How It Feels To Quit Smoking For A Year

By

It’s been a year since I’ve smoked a cigarette. In that year of abstinence, not a single day has gone by where I did not briefly consider the alluring possibility of smoking a cigarette.

I am not impressed by this feat. I am shocked.

I smoked for four years and proudly took up the cause of smoking with the type of fundamentalist militancy usually associated with members of the Hezbollah. I didn’t give up smoking because of its harmful effects on the human body. I gave it up because I wanted to grow up.

This action has had lasting consequences on my social manners. Nowadays whenever I introduce myself to someone I share this information with an alarming eagerness. I have no way of not mentioning it. The fact that I quit smoking seems to me more important than my name, date of birth, occupation, or birthplace. In fact, I’m still surprised that there has not been a daily parade thrown in my honor by the city of Lisbon. Whenever I see some record-breaking, 120 year-old grandmother, who claims to have smoked all her life, I lower my gaze and curse the gods.
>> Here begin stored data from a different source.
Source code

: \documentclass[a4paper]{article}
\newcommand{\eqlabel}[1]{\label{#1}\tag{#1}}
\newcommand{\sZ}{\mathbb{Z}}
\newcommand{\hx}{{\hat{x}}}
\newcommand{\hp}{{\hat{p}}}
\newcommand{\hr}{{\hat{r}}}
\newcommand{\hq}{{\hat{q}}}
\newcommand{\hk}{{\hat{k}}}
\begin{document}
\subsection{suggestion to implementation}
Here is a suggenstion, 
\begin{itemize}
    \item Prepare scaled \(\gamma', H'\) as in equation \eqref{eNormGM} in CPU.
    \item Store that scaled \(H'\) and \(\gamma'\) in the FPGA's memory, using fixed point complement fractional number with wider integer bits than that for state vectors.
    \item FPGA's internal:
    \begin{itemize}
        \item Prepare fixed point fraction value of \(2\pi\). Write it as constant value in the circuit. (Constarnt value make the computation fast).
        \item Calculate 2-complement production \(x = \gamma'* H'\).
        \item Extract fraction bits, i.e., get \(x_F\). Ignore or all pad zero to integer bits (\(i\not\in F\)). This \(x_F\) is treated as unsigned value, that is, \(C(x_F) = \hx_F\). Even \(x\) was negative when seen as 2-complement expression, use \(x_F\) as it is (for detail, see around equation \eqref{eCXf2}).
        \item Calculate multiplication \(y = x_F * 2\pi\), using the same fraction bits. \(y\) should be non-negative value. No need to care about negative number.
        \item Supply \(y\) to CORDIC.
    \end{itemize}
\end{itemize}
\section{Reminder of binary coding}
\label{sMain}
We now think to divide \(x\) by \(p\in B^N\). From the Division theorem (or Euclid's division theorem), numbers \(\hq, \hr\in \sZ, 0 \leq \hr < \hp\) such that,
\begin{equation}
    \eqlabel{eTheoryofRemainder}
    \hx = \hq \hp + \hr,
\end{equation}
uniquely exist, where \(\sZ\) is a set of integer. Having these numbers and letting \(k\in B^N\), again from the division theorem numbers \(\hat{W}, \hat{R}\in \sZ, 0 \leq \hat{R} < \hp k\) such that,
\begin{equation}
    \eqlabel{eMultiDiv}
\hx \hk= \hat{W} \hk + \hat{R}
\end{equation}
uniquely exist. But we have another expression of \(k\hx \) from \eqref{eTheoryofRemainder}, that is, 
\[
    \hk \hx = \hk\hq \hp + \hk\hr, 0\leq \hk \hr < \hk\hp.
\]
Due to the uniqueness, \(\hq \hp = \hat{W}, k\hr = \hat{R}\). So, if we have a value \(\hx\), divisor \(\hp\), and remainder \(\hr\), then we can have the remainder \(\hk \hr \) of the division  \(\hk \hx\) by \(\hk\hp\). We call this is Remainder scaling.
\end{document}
Smoking had ceased to be a spontaneous act and had turned into a carefully orchestrated crutch of procrastination. I became wary of its stabilizing effect. A cigarette felt like a natural extension of my hand. It helped me function socially by synthesizing the natural presence of mind that I saw in others. Whenever I had a problem, smoking a cigarette allowed me to contemplate possible solutions while keeping the imaginary tigers at bay. For a brief collection of minutes, the world didn’t have you by your throat. Even though cigarettes are minute harbingers of death, I felt safer when I smoked.

In this life, it seems so easy to pompously announce all the great things we aim to do while never actually doing them. We lie to ourselves constantly in order to carry on living. We make plans we never intend to keep. We have dreams we’re not prepared to sacrifice for. We live under the assumption that there’s plenty of time and that tomorrow’s always a better day to start. Cigarettes helped craft a lie that made me forget briefly that life is unfair, death is certain, and judgment is an unavoidable tragedy. While I might have trouble functioning without cigarettes, the fact of the matter is that I can’t grow up without having the constant acknowledgment of the omnipresent, indisputable truth of those three very unsettling facts.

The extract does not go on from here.